WARSZAWA: Prezydent miasta wyrzuca miejskie pieniądze na prawników

2012-02-28 3:00

To już przesada! Nie dość, że prezydent stolicy broni się przed ujawnieniem zleceń biura edukacji, to jeszcze marnuje publiczne pieniądze. Okazuje się, że skarga kasacyjna, którą władze skierowały właśnie do Sądu Najwyższego, przygotowana została nie przez prawników z Ratusza, ale przez jedną z najdroższych kancelarii w mieście!

Hanna Gronkiewicz-Waltz (60 l.) beztrosko szasta publicznymi pieniędzmi. Nie chcąc wykonać wyroku sądu, który w ubiegłym roku nakazał jej ujawnienie, komu w 2009 roku zapłaciła za zlecenia, wystosowała skargę kasacyjną do Sądu Najwyższego. Teraz okazuje się, że pisma nie przygotowali prawnicy zatrudnieni przez miasto, na których rocznie idzie ponad 6 mln zł rocznie, ale prywatna kancelaria!

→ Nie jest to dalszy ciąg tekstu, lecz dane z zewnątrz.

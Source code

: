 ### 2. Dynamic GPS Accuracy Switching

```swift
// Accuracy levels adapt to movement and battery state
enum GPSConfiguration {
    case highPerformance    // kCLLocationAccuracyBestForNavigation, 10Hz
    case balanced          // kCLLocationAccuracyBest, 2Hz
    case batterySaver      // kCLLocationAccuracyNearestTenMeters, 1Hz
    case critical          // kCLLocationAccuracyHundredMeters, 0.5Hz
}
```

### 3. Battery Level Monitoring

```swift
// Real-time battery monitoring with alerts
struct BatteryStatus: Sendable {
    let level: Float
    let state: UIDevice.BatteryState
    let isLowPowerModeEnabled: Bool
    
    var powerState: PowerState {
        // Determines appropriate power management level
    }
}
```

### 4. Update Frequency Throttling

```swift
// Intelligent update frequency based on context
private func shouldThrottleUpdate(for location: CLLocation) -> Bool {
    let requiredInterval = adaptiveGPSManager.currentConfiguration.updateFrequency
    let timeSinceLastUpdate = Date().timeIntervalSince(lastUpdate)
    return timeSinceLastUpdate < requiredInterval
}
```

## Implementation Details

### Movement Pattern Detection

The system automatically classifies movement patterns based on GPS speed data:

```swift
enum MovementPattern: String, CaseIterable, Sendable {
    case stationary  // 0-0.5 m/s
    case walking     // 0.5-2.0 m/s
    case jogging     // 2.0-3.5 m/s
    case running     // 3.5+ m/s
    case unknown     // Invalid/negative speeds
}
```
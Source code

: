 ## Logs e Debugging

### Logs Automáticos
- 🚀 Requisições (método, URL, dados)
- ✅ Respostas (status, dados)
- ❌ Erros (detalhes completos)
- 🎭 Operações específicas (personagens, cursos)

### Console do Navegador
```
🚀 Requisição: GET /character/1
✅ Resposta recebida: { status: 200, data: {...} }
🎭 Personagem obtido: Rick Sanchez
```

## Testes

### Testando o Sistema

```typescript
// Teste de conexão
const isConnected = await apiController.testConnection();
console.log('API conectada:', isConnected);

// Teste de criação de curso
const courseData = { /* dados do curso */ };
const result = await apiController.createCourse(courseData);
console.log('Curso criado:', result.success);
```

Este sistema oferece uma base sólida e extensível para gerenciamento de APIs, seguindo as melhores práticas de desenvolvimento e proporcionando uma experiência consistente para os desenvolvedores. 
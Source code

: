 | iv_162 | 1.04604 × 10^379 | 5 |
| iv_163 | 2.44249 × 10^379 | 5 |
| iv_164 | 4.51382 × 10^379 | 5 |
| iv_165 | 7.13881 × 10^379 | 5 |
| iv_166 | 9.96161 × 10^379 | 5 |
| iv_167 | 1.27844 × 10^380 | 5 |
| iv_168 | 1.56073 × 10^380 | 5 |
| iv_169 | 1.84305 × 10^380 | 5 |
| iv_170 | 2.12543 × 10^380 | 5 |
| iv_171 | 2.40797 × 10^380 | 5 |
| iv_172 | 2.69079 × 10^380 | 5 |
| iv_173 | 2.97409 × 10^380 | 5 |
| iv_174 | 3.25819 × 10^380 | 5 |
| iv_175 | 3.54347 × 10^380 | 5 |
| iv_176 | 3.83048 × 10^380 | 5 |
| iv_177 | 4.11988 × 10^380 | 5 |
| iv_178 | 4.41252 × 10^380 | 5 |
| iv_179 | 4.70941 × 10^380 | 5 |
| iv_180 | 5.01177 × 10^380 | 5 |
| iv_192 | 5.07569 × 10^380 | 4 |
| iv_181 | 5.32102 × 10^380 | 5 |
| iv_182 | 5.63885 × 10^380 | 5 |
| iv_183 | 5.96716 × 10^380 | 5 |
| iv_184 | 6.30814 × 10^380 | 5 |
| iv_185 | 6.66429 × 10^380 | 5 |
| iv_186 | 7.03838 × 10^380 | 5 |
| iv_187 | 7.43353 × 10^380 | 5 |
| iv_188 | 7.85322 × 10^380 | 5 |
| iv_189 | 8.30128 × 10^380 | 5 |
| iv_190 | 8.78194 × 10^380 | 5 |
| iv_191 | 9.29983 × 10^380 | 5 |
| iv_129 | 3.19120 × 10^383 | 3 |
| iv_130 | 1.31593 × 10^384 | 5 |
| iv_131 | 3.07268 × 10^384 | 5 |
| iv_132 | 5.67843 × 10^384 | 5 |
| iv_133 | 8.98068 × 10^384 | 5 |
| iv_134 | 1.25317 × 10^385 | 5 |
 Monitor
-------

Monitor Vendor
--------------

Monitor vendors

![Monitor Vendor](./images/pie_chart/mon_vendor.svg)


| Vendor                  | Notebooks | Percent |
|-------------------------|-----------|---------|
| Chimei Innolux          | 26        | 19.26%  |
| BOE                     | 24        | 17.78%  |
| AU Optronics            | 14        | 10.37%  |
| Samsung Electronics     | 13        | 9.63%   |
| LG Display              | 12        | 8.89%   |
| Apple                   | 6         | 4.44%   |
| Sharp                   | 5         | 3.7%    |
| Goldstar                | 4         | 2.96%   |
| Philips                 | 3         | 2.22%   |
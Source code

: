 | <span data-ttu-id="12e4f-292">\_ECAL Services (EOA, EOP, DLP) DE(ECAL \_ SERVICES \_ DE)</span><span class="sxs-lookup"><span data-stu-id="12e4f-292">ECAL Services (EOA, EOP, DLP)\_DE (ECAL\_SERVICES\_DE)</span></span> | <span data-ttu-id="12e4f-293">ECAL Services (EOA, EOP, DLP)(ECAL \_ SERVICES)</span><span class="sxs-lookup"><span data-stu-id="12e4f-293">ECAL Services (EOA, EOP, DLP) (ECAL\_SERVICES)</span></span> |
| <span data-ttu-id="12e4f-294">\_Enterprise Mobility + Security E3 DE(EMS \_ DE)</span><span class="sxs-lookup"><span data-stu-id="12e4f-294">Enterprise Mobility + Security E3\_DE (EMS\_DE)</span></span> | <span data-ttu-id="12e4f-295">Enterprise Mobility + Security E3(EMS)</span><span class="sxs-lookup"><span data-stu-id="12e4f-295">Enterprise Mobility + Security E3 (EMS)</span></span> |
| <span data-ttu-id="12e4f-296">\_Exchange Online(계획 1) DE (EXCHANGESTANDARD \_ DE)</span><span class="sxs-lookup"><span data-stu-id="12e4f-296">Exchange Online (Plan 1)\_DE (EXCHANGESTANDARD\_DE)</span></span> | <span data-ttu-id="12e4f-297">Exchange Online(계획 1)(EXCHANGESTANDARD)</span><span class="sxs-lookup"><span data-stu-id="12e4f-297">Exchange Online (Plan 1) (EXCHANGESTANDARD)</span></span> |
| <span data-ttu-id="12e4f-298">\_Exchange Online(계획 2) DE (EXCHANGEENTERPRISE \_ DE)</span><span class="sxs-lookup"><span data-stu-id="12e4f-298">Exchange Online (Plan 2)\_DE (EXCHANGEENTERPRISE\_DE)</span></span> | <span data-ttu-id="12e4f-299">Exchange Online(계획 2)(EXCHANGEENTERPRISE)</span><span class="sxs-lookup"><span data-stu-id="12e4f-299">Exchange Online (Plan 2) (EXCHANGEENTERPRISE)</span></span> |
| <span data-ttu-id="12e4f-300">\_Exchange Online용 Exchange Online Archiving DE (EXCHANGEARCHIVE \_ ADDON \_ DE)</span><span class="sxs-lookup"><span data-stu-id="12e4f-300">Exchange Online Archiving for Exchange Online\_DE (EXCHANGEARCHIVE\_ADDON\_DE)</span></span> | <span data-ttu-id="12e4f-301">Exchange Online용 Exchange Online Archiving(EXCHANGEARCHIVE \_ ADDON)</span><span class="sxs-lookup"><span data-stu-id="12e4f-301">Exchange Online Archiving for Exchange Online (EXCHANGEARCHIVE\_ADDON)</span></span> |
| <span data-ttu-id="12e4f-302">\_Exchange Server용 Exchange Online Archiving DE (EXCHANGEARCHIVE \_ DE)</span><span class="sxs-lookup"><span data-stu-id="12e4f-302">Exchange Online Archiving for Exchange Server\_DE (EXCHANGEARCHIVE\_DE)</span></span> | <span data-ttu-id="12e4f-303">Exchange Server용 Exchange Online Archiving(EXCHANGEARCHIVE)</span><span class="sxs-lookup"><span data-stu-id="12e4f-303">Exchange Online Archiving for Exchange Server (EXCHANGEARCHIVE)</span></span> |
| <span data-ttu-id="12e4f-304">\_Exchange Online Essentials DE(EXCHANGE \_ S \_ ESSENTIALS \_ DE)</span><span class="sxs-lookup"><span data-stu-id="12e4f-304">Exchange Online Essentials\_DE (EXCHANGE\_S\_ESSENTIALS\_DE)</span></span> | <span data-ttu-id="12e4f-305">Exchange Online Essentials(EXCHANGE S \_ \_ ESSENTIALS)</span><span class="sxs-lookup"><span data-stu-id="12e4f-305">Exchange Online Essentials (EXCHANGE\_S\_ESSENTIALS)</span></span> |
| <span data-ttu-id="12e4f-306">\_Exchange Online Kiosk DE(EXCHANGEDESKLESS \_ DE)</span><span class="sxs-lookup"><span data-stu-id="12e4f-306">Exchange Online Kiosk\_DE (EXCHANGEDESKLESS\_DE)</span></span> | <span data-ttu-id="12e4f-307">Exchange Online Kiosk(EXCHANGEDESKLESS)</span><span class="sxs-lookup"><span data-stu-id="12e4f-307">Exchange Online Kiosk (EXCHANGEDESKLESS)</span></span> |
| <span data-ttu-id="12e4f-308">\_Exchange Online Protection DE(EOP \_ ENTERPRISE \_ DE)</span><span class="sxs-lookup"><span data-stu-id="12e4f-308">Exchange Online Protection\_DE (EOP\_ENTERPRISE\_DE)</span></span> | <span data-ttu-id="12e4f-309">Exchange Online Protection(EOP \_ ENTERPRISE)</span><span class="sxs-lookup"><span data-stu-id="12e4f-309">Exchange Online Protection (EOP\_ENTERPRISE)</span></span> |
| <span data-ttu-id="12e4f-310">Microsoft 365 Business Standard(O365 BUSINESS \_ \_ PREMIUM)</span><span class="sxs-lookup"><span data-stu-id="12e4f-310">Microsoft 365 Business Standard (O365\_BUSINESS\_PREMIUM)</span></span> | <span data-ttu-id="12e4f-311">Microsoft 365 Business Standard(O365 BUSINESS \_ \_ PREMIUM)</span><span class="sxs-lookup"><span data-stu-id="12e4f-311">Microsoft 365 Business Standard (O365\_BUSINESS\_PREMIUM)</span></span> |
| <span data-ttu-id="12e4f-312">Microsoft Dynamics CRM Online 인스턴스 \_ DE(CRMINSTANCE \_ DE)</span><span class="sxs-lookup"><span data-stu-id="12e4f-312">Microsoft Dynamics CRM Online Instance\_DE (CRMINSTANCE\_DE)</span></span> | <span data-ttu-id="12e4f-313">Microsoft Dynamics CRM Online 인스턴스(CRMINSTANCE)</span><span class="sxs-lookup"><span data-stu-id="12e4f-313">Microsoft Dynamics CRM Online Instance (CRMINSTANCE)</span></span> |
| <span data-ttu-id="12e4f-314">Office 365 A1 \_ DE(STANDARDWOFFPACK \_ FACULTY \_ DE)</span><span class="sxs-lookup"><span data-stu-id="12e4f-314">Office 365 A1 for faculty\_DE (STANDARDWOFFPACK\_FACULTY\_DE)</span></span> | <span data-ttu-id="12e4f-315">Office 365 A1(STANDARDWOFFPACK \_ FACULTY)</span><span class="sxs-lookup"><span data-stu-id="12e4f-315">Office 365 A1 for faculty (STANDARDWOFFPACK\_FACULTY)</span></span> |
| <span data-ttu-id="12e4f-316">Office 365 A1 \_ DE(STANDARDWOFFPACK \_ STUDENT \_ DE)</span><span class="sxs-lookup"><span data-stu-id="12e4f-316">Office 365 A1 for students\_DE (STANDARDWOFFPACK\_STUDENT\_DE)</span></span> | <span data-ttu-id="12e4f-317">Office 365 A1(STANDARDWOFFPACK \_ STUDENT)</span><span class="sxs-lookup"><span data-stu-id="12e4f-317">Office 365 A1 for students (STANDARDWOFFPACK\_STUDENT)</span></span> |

Pod pismem, które ma pomóc Ratuszowi w dalszym ukrywaniu coraz bardziej podejrzanych zleceniobiorców, podpisali się przedstawiciele firmy Domański, Zakrzewski, Palinka. To jedna z największych kancelarii w Polsce. Pomoc jej fachowców w tej dosyć kosztownej usłudze warta jest co najmniej 10 tys. zł. Radny Jarosław Krajewski (28 l.) z PiS, który od 30 miesięcy walczy z Ratuszem o ujawnienie umów, nie kryje oburzenia. - Nie dziwię się kancelarii, że chce zarobić. Dziwię się miastu, które przecież zatrudnia kilkudziesięciu prawników. Nie licząc radców prawnych, którzy pracują przy poszczególnych biurach urzędu - mówi randy Krajewski.